12 de agosto de 2014

Pelo menos, no jargão político atual.

Mas é justamente na reeleição que o eleitorado renova o … bom trabalho …

Embora seja uma realidade que durante muitos anos,  tanto em nível municipal como estadual, governantes reeleitos tenham feito um bom governo em um eventual segundo mandato, pode não ser pela qualidade do eleito, mas do eleitor, que a ação política do reeleito é avaliada como sendo ruim.

Mas não é apenas a vontade do eleitor – e isto é fundamento da República – que determina essa baixa qualidade, é, também, pelo sistema eleitoral ao qual o eleitor – e o eleito – se submetem.

Muito se fala sobre o voto distrital – e suas variações – sem lembrar que não tem e não é parte da cultura social ou política de nosso povo, é apenas um “remédio” que os mesmos políticos que não dão certo têm de usar – por não terem dado certo – para não perderem a vaga que conquistaram … pelo voto.

Quem estiver se candidatando sabe, melhor que os demais, o custo pessoal de tal responsabilidade.

Assim, políticos não podem ser nivelados ao cidadão que não se candidata, já está diferenciado.

Precisamos DEBATER as causas e os erros do sistema eleitoral que adotamos para encontrar um caminho que não seja uma solução palatável para os políticos ruins nem para os eleitores ruins.

Aquele que for contra a reeleição comete um erro básico quando nega a liderança do tal político que não vai ser reeleito, pois sabe que liderança é PESSOAL e não pode ser transferida. Esta transferência, sim, é o risco que ele quer evitar: a quadrilha: “Vamos imaginar que um político faça um governo que seja bem avaliado pelos eleitores. Obviamente ele não terá problemas para eleger seu sucessor e retornar em outro mandato, quatro anos depois.”

Ao “fazer seu sucessor”  o político pode sair, eleger o sucessor e depois voltar. Puro desperdício de liderança, pois se ele ficasse poderia fazer uma equipe ainda melhor e o sucessor ficar mais dois, ou mais, mandatos.

Não é a reeleição o erro do sistema.

A profissionalização na política é a salvação do sistema, pois no ambiente profissional você tem a normatização, governança e autoregulação, o que não ocorre com o o sistema atual.

A carreira política não é ruim, ruim é fazer uma carreira ruim: “A política meramente profissional, como ora é praticada, é danosa para o desenvolvimento social e econômico do País.”

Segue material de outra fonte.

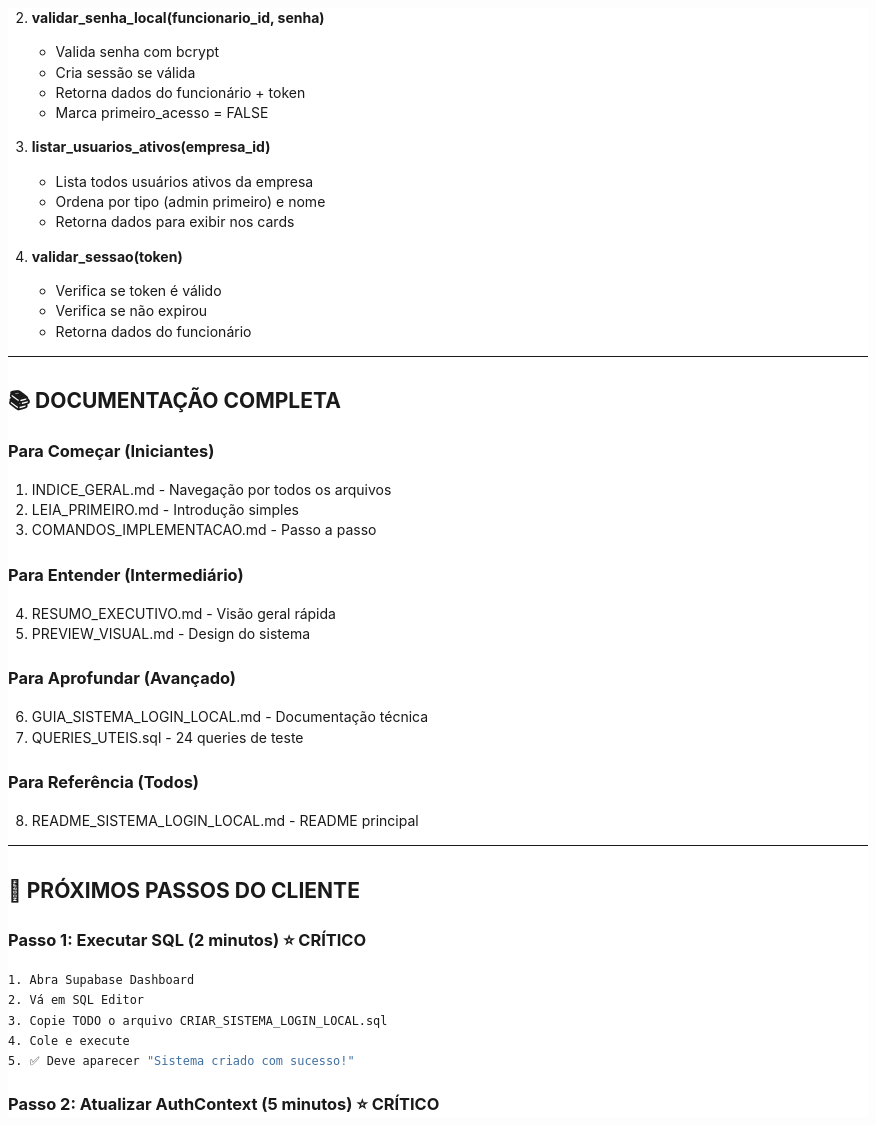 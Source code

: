 2. **validar_senha_local(funcionario_id, senha)**
   - Valida senha com bcrypt
   - Cria sessão se válida
   - Retorna dados do funcionário + token
   - Marca primeiro_acesso = FALSE

3. **listar_usuarios_ativos(empresa_id)**
   - Lista todos usuários ativos da empresa
   - Ordena por tipo (admin primeiro) e nome
   - Retorna dados para exibir nos cards

4. **validar_sessao(token)**
   - Verifica se token é válido
   - Verifica se não expirou
   - Retorna dados do funcionário

---

## 📚 DOCUMENTAÇÃO COMPLETA

### **Para Começar (Iniciantes)**
1. INDICE_GERAL.md - Navegação por todos os arquivos
2. LEIA_PRIMEIRO.md - Introdução simples
3. COMANDOS_IMPLEMENTACAO.md - Passo a passo

### **Para Entender (Intermediário)**
4. RESUMO_EXECUTIVO.md - Visão geral rápida
5. PREVIEW_VISUAL.md - Design do sistema

### **Para Aprofundar (Avançado)**
6. GUIA_SISTEMA_LOGIN_LOCAL.md - Documentação técnica
7. QUERIES_UTEIS.sql - 24 queries de teste

### **Para Referência (Todos)**
8. README_SISTEMA_LOGIN_LOCAL.md - README principal

---

## 🚀 PRÓXIMOS PASSOS DO CLIENTE

### **Passo 1: Executar SQL (2 minutos)** ⭐ CRÍTICO

```bash
1. Abra Supabase Dashboard
2. Vá em SQL Editor
3. Copie TODO o arquivo CRIAR_SISTEMA_LOGIN_LOCAL.sql
4. Cole e execute
5. ✅ Deve aparecer "Sistema criado com sucesso!"
```

### **Passo 2: Atualizar AuthContext (5 minutos)** ⭐ CRÍTICO
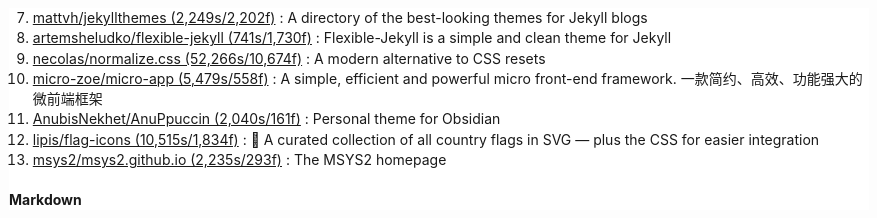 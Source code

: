 7. [mattvh/jekyllthemes (2,249s/2,202f)](https://github.com/mattvh/jekyllthemes) : A directory of the best-looking themes for Jekyll blogs
8. [artemsheludko/flexible-jekyll (741s/1,730f)](https://github.com/artemsheludko/flexible-jekyll) : Flexible-Jekyll is a simple and clean theme for Jekyll
9. [necolas/normalize.css (52,266s/10,674f)](https://github.com/necolas/normalize.css) : A modern alternative to CSS resets
10. [micro-zoe/micro-app (5,479s/558f)](https://github.com/micro-zoe/micro-app) : A simple, efficient and powerful micro front-end framework. 一款简约、高效、功能强大的微前端框架
11. [AnubisNekhet/AnuPpuccin (2,040s/161f)](https://github.com/AnubisNekhet/AnuPpuccin) : Personal theme for Obsidian
12. [lipis/flag-icons (10,515s/1,834f)](https://github.com/lipis/flag-icons) : 🎏 A curated collection of all country flags in SVG — plus the CSS for easier integration
13. [msys2/msys2.github.io (2,235s/293f)](https://github.com/msys2/msys2.github.io) : The MSYS2 homepage

#### Markdown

Não é a reeleição o erro do sistema, mas como o eleito é eleito, como os candidatos são escolhidos pelos partidos e como o financiamento das campanhas é mascarado com uma legalidade aparente mas falsa: “A reeleição prejudica a democracia ao ponto que o povo passa a se identificar mais com os políticos do que com as ideias dos partidos.” É porque os políticos são a chave para o poder dos partidos, e se a política for personalista as ideias perdem espaço. Para validar ideias há que obrigar o partido a ter um conjunto – a lista – de candidatos de qualidade. Com o registro obrigatório das candidaturas com pelo menos 8 meses de antecedência, os partidos são obrigados a investir em gente de qualidade, pois terão mais tempo de exposição na mídia, que não vai ter fortunas em 60 ou 90 dias.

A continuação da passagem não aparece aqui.